Identification and characterization of optical companions to the population of millisecond pulsars in the globular cluster M3

TL;DR

This study combines radio timing and HST data to identify and characterize optical companions to five millisecond pulsars in globular cluster M3, confirming some as helium white dwarfs and ruling out others as foreground objects.

Contribution

It provides the first detailed optical characterization of multiple MSP companions in M3, confirming some as helium white dwarfs and demonstrating the effectiveness of multi-wavelength analysis.

Findings

Confirmed optical companions for M3B, M3D, and M3F as helium white dwarfs.

Identified a foreground contaminant near M3E, ruling out cluster membership.

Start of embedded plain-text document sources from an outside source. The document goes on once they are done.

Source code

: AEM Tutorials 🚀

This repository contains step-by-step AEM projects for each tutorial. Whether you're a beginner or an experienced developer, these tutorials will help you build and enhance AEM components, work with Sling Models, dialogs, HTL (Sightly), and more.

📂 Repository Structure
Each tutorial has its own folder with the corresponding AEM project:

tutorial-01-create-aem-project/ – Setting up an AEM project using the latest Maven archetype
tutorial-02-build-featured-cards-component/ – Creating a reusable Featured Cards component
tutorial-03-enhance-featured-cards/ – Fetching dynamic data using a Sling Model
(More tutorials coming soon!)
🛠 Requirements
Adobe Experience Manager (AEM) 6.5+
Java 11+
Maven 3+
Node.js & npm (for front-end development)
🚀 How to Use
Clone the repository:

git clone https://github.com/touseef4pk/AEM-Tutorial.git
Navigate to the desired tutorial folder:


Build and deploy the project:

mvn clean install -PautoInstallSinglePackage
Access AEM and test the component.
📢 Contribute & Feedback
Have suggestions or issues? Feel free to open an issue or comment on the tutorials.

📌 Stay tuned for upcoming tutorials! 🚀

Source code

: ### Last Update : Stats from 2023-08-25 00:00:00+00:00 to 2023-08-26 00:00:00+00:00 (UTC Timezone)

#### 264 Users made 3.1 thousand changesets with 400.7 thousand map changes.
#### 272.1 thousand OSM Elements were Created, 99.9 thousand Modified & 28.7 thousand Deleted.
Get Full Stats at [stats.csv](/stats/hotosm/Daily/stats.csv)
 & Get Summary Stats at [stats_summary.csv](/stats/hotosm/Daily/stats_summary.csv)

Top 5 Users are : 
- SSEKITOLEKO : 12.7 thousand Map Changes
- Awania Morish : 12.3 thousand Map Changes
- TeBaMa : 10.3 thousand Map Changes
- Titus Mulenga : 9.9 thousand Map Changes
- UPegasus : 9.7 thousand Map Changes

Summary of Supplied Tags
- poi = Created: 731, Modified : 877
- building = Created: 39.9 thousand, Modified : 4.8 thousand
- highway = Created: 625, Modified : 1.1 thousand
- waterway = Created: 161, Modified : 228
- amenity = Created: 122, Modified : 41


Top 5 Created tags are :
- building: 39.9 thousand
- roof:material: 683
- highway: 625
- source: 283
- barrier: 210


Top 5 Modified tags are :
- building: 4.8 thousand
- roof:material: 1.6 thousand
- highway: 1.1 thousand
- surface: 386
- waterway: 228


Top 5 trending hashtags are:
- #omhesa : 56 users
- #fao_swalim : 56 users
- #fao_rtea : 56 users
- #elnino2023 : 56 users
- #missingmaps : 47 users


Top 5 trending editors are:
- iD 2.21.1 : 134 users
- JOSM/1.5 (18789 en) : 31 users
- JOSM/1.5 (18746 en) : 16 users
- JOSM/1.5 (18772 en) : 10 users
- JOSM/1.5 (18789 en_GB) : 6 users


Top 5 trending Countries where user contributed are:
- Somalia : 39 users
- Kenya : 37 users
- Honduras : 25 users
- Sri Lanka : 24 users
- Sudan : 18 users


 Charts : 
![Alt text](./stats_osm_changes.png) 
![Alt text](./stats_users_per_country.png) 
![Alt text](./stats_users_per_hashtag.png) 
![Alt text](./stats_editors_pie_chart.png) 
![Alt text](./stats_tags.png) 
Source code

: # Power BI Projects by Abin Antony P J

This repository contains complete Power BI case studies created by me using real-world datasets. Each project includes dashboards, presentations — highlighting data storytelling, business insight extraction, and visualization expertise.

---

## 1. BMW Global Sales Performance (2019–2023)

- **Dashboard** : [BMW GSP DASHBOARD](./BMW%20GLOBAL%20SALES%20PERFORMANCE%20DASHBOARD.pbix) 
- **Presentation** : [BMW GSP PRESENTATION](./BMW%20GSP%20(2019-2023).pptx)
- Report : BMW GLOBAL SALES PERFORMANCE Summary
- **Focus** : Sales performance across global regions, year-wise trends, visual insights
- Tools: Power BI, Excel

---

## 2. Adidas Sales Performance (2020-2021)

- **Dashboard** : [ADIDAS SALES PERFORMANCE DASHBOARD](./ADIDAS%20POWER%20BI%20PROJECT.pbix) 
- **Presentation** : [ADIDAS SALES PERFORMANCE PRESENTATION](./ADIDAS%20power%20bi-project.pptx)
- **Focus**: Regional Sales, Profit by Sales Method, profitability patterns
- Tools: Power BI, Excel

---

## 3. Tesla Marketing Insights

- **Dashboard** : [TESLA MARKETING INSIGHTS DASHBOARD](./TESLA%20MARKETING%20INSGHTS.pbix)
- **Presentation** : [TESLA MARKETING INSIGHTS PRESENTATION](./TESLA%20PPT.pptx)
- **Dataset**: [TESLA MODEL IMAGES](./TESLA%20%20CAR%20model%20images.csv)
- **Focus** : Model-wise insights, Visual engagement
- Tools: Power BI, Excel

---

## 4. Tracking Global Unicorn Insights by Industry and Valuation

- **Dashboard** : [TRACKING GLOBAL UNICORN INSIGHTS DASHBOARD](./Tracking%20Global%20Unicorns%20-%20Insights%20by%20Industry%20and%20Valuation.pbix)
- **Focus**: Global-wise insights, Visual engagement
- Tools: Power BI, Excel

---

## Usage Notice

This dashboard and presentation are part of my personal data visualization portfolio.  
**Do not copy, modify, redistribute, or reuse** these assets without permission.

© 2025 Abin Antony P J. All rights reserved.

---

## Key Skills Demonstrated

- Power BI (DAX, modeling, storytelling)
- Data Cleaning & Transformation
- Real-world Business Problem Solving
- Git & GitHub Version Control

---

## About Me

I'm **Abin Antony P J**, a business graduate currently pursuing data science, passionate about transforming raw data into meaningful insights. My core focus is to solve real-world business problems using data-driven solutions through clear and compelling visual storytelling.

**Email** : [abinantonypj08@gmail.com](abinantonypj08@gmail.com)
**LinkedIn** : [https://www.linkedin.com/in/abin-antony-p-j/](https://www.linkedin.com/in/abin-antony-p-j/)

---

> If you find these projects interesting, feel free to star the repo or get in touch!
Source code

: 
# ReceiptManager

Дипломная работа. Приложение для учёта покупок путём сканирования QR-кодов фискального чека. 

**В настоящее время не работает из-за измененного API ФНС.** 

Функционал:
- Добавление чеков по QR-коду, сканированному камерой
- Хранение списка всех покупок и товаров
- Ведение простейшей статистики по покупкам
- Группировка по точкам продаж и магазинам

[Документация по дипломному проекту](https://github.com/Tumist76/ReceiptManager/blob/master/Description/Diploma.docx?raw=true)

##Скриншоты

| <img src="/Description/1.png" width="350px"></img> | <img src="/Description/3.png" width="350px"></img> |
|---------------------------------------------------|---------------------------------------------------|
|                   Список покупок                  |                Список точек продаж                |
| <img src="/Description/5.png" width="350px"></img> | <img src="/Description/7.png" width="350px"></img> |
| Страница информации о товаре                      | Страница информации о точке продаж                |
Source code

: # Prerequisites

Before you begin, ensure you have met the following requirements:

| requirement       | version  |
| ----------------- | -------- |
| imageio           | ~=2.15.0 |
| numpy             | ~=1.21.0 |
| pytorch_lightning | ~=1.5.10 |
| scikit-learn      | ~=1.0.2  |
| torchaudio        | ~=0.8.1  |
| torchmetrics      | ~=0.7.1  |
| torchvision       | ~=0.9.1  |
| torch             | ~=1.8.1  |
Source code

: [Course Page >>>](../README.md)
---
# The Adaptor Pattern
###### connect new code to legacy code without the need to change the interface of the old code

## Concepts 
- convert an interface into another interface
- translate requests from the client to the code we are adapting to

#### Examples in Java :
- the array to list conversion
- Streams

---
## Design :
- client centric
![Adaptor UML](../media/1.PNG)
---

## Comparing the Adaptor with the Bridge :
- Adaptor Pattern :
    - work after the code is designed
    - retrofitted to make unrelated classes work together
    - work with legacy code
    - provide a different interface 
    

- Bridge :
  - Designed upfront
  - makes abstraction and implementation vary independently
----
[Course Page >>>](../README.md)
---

Placed upper limits on undetected companions for M3A and M3E.

Abstract

The study of binary millisecond pulsars (MSPs) in globular clusters (GCs) is a key ingredient to study binary and stellar evolution under extreme conditions. In this context, an accurate analysis of the optical emission, which is mostly dominated by the companion star, is essential for a comprehensive characterization of these systems and their role within their environment. In this work, we present a multi-wavelength investigation of five binary MSPs in the Galactic GC M3 (NGC 5272) using archival Hubble Space Telescope (HST) data. Our analysis builds on the timing solutions obtained with the FAST radio Telescope by Li et al. (2024). For each MSP, we carry out precise astrometric cross-matching with the accurate radio positions to identify potential counterparts. When a match is found, we analyse its location in the colour-magnitude diagrams and compare the results with updated binary evolution models to infer the system properties. We confirm the identification of the optical companion to M3B, matching the source previously reported by Cadelano et al. (2019), and successfully identify and characterize the optical companions to M3D and M3F. All three are consistent with helium white dwarfs, as expected from the canonical formation scenario. For M3A and M3E, no reliable counterparts are found, but we place strong upper limits on the brightness and mass of the undetected companion. In the case of M3E, we detect a red object near the radio position in two F814W observations; however, astrometric measurements over a 15-year baseline reveal a significant proper motion inconsistent with cluster membership, identifying the source as a foreground contaminant. This study highlights the effectiveness of combining precise radio timing with deep, multi-band HST images to uncover and constrain the nature of MSP companions in GCs, offering insights into their formation and evolutionary histories.